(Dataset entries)
=== Section Start ===

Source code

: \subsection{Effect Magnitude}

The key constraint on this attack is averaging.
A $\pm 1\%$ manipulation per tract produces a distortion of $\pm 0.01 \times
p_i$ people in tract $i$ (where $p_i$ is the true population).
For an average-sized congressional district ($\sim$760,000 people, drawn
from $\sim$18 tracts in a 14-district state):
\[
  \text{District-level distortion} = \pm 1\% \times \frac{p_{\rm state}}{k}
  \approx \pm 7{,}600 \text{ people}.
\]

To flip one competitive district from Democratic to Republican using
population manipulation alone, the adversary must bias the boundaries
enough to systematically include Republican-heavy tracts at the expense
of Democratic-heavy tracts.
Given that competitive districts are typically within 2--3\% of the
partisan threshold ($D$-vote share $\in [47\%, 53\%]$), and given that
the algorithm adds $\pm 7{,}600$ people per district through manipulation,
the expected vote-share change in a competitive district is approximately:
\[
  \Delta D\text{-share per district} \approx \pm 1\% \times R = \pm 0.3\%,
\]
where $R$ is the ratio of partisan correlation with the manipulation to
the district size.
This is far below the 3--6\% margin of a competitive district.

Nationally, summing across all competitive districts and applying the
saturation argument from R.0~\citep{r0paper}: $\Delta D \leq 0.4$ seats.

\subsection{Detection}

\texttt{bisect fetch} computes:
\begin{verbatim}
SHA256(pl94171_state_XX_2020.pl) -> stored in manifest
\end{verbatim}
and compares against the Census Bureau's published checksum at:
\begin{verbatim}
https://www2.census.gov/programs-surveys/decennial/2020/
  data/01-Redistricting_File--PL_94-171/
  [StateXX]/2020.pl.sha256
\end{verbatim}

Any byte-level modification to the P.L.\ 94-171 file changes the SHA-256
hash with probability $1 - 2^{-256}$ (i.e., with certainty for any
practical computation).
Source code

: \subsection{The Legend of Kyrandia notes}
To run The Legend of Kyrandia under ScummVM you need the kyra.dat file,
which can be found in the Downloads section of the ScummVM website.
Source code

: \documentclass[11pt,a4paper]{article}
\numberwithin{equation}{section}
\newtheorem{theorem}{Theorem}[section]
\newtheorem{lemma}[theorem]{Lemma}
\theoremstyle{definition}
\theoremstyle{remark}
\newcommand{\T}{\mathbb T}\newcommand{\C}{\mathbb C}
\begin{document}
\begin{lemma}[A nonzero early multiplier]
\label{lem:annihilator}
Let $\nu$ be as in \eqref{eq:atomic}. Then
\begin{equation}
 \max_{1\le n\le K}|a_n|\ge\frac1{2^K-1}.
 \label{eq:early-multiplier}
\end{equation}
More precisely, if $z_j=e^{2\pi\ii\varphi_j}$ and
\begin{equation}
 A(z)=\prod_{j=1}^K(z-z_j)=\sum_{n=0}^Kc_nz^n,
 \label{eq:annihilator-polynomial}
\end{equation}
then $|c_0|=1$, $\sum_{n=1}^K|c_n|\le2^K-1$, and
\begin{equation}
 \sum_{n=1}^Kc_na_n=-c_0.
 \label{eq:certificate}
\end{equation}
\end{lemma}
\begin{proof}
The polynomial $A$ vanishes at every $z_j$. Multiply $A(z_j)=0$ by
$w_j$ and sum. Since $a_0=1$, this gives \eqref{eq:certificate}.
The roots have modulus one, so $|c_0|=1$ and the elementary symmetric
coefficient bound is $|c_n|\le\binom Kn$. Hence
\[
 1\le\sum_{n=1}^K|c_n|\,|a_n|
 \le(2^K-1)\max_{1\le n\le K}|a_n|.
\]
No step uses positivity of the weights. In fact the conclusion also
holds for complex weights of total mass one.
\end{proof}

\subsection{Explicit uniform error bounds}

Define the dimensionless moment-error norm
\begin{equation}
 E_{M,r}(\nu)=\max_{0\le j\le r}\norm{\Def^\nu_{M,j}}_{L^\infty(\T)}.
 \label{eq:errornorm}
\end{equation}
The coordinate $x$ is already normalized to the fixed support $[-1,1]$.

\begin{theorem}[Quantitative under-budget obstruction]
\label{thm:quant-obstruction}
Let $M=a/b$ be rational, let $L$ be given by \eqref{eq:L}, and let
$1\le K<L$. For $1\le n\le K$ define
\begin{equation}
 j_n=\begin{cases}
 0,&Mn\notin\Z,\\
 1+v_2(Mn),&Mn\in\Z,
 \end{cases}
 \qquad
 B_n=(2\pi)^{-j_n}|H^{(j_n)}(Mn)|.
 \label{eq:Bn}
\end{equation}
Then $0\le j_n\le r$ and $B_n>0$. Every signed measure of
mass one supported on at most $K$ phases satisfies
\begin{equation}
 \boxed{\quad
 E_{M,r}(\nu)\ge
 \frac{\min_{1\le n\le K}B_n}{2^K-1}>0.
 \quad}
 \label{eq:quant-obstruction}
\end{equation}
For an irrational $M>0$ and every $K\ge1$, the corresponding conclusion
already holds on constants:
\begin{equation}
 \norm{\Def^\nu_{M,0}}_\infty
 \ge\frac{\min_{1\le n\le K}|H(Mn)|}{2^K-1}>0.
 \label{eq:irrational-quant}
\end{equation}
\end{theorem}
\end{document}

=== Section End ===

§ **TASK**:
Repeat all of the data exactly as given.

§ **PROBLEM SOLUTION**:
Source code

: \subsection{Effect Magnitude}

The key constraint on this attack is averaging.
A $\pm 1\%$ manipulation per tract produces a distortion of $\pm 0.01 \times
p_i$ people in tract $i$ (where $p_i$ is the true population).
For an average-sized congressional district ($\sim$760,000 people, drawn
from $\sim$18 tracts in a 14-district state):
\[
  \text{District-level distortion} = \pm 1\% \times \frac{p_{\rm state}}{k}
  \approx \pm 7{,}600 \text{ people}.
\]

To flip one competitive district from Democratic to Republican using
population manipulation alone, the adversary must bias the boundaries
enough to systematically include Republican-heavy tracts at the expense
of Democratic-heavy tracts.
Given that competitive districts are typically within 2--3\% of the
partisan threshold ($D$-vote share $\in [47\%, 53\%]$), and given that
the algorithm adds $\pm 7{,}600$ people per district through manipulation,
the expected vote-share change in a competitive district is approximately:
\[
  \Delta D\text{-share per district} \approx \pm 1\% \times R = \pm 0.3\%,
\]
where $R$ is the ratio of partisan correlation with the manipulation to
the district size.
This is far below the 3--6\% margin of a competitive district.

Nationally, summing across all competitive districts and applying the
saturation argument from R.0~\citep{r0paper}: $\Delta D \leq 0.4$ seats.

\subsection{Detection}

\texttt{bisect fetch} computes:
\begin{verbatim}
SHA256(pl94171_state_XX_2020.pl) -> stored in manifest
\end{verbatim}
and compares against the Census Bureau's published checksum at:
\begin{verbatim}
https://www2.census.gov/programs-surveys/decennial/2020/
  data/01-Redistricting_File--PL_94-171/
  [StateXX]/2020.pl.sha256
\end{verbatim}

Any byte-level modification to the P.L.\ 94-171 file changes the SHA-256
hash with probability $1 - 2^{-256}$ (i.e., with certainty for any
practical computation).
Source code

: \subsection{The Legend of Kyrandia notes}
To run The Legend of Kyrandia under ScummVM you need the kyra.dat file,
which can be found in the Downloads section of the ScummVM website.
Source code

: \documentclass[11pt,a4paper]{article}
\numberwithin{equation}{section}
\newtheorem{theorem}{Theorem}[section]
\newtheorem{lemma}[theorem]{Lemma}
\theoremstyle{definition}
\theoremstyle{remark}
\newcommand{\T}{\mathbb T}\newcommand{\C}{\mathbb C}
\begin{document}
\begin{lemma}[A nonzero early multiplier]
\label{lem:annihilator}
Let $\nu$ be as in \eqref{eq:atomic}. Then
\begin{equation}
 \max_{1\le n\le K}|a_n|\ge\frac1{2^K-1}.
 \label{eq:early-multiplier}
\end{equation}
More precisely, if $z_j=e^{2\pi\ii\varphi_j}$ and
\begin{equation}
 A(z)=\prod_{j=1}^K(z-z_j)=\sum_{n=0}^Kc_nz^n,
 \label{eq:annihilator-polynomial}
\end{equation}
then $|c_0|=1$, $\sum_{n=1}^K|c_n|\le2^K-1$, and
\begin{equation}
 \sum_{n=1}^Kc_na_n=-c_0.
 \label{eq:certificate}
\end{equation}
\end{lemma}
\begin{proof}
The polynomial $A$ vanishes at every $z_j$. Multiply $A(z_j)=0$ by
$w_j$ and sum. Since $a_0=1$, this gives \eqref{eq:certificate}.
The roots have modulus one, so $|c_0|=1$ and the elementary symmetric
coefficient bound is $|c_n|\le\binom Kn$. Hence
\[
 1\le\sum_{n=1}^K|c_n|\,|a_n|
 \le(2^K-1)\max_{1\le n\le K}|a_n|.
\]
No step uses positivity of the weights. In fact the conclusion also
holds for complex weights of total mass one.
\end{proof}

\subsection{Explicit uniform error bounds}

Define the dimensionless moment-error norm
\begin{equation}
 E_{M,r}(\nu)=\max_{0\le j\le r}\norm{\Def^\nu_{M,j}}_{L^\infty(\T)}.
 \label{eq:errornorm}
\end{equation}
The coordinate $x$ is already normalized to the fixed support $[-1,1]$.

\begin{theorem}[Quantitative under-budget obstruction]
\label{thm:quant-obstruction}
Let $M=a/b$ be rational, let $L$ be given by \eqref{eq:L}, and let
$1\le K<L$. For $1\le n\le K$ define
\begin{equation}
 j_n=\begin{cases}
 0,&Mn\notin\Z,\\
 1+v_2(Mn),&Mn\in\Z,
 \end{cases}
 \qquad
 B_n=(2\pi)^{-j_n}|H^{(j_n)}(Mn)|.
 \label{eq:Bn}
\end{equation}
Then $0\le j_n\le r$ and $B_n>0$. Every signed measure of
mass one supported on at most $K$ phases satisfies
\begin{equation}
 \boxed{\quad
 E_{M,r}(\nu)\ge
 \frac{\min_{1\le n\le K}B_n}{2^K-1}>0.
 \quad}
 \label{eq:quant-obstruction}
\end{equation}
For an irrational $M>0$ and every $K\ge1$, the corresponding conclusion
already holds on constants:
\begin{equation}
 \norm{\Def^\nu_{M,0}}_\infty
 \ge\frac{\min_{1\le n\le K}|H(Mn)|}{2^K-1}>0.
 \label{eq:irrational-quant}
\end{equation}
\end{theorem}
\end{document}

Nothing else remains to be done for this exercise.